Ricordati di me anche se di me non ci sarà più niente
Il cielo sta piangendo ma nessuno sente
È come se ci stessimo aspettando da sempre ma...


Dedicato a Maggie e a Chiara che mi amano
e a tutti coloro che mi hanno insultato amichevolmente

per il capitolo scorso.

Vi adoro!

*



Dicembre di due anni dopo – Verona

"Dai Claudio, è l'ultimo pacco!" Claudio sorrise mentre scese velocemente le scale del suo nuovo appartamento per prendere l'ultimo pacco. Era felice, lo era davvero. Non vedeva l'ora di iniziare questo nuovo capitolo della sua vita.

Aveva aspettato questo giorno con ansia e finalmente era arrivato. Gli dispiaceva lasciare la sua vecchia casa, quel piccolo bilocale dove aveva trascorso tutta la sua adolescenza, quelle mura che lo avevano visto crescere, scoprirsi, piangere e ridere. Avevano visto ogni suoi momento più bello ma anche ogni suoi momento più triste.

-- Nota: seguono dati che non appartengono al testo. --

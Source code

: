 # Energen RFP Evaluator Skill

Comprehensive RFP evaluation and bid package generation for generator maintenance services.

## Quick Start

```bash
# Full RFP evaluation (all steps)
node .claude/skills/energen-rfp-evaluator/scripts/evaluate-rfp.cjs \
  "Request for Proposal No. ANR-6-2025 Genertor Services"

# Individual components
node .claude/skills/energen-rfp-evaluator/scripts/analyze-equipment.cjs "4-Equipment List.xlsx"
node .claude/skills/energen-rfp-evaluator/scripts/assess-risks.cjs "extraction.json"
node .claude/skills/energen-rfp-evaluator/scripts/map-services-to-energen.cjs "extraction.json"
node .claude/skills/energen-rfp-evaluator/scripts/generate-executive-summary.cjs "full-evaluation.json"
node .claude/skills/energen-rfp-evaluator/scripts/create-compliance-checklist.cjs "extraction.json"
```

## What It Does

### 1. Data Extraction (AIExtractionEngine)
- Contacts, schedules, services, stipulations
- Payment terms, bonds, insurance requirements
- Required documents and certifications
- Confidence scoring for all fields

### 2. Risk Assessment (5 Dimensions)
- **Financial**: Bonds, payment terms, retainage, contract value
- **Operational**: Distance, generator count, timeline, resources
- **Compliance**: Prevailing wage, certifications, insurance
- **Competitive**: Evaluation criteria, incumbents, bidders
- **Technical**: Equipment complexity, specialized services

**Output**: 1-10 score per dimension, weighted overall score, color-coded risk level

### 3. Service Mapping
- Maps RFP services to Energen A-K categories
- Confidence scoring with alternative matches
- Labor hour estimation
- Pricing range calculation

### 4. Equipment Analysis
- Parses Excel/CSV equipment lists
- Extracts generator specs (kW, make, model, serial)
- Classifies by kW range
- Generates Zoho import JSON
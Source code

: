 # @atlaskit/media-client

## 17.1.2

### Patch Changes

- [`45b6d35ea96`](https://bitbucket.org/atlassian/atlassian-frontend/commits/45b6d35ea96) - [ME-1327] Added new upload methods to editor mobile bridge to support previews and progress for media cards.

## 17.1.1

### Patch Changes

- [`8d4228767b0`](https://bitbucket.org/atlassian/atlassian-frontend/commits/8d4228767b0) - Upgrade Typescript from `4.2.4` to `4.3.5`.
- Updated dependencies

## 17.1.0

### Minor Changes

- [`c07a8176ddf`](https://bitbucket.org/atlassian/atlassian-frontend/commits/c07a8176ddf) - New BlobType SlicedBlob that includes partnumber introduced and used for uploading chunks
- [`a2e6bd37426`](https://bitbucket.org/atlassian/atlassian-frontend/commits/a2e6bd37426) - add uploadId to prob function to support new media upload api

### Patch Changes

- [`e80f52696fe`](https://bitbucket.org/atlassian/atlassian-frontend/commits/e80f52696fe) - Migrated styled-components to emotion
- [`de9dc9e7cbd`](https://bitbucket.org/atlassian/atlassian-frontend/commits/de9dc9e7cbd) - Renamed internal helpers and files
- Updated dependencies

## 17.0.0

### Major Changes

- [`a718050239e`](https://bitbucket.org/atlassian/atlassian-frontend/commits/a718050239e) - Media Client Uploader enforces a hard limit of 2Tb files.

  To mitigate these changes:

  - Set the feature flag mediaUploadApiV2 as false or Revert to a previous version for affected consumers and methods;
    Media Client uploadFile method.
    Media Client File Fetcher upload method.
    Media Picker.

Eppure, era felice. Aveva avuto finalmente l'occasione di prendere una casa nuova, più grande, più ariosa e non ci aveva pensato neanche un attimo su: l'aveva vista e l'aveva scelta. Era la casa che sempre aveva sognato, quella che da sempre aveva voluto. La casa perfetta per una nuova famiglia.

Si trovava non distante dal centro storico della sua amata Verona. Con una cucina enorme e luminosa, un soggiorno e due camere da letto con doppio servizio. Il balcone dava su una delle vie principali della città e la vista era assolutamente mozzafiato. Era lei, e lui non vedeva l'ora di riempiere quelle nuove mura con tutte le sue foto, i suoi ricordi, i soprammobili e gli oggetti a lui più cari.

"Dammi!" gli disse allora col cuore che batteva a settemila. Era l'ultimo pacco da scartare, ma anche il più importante. Ritornò nel suo nuovo appartamento e si sedette per terra per scartarlo. Sorrise mentre tirava fuori ogni ricordo che vi era dentro.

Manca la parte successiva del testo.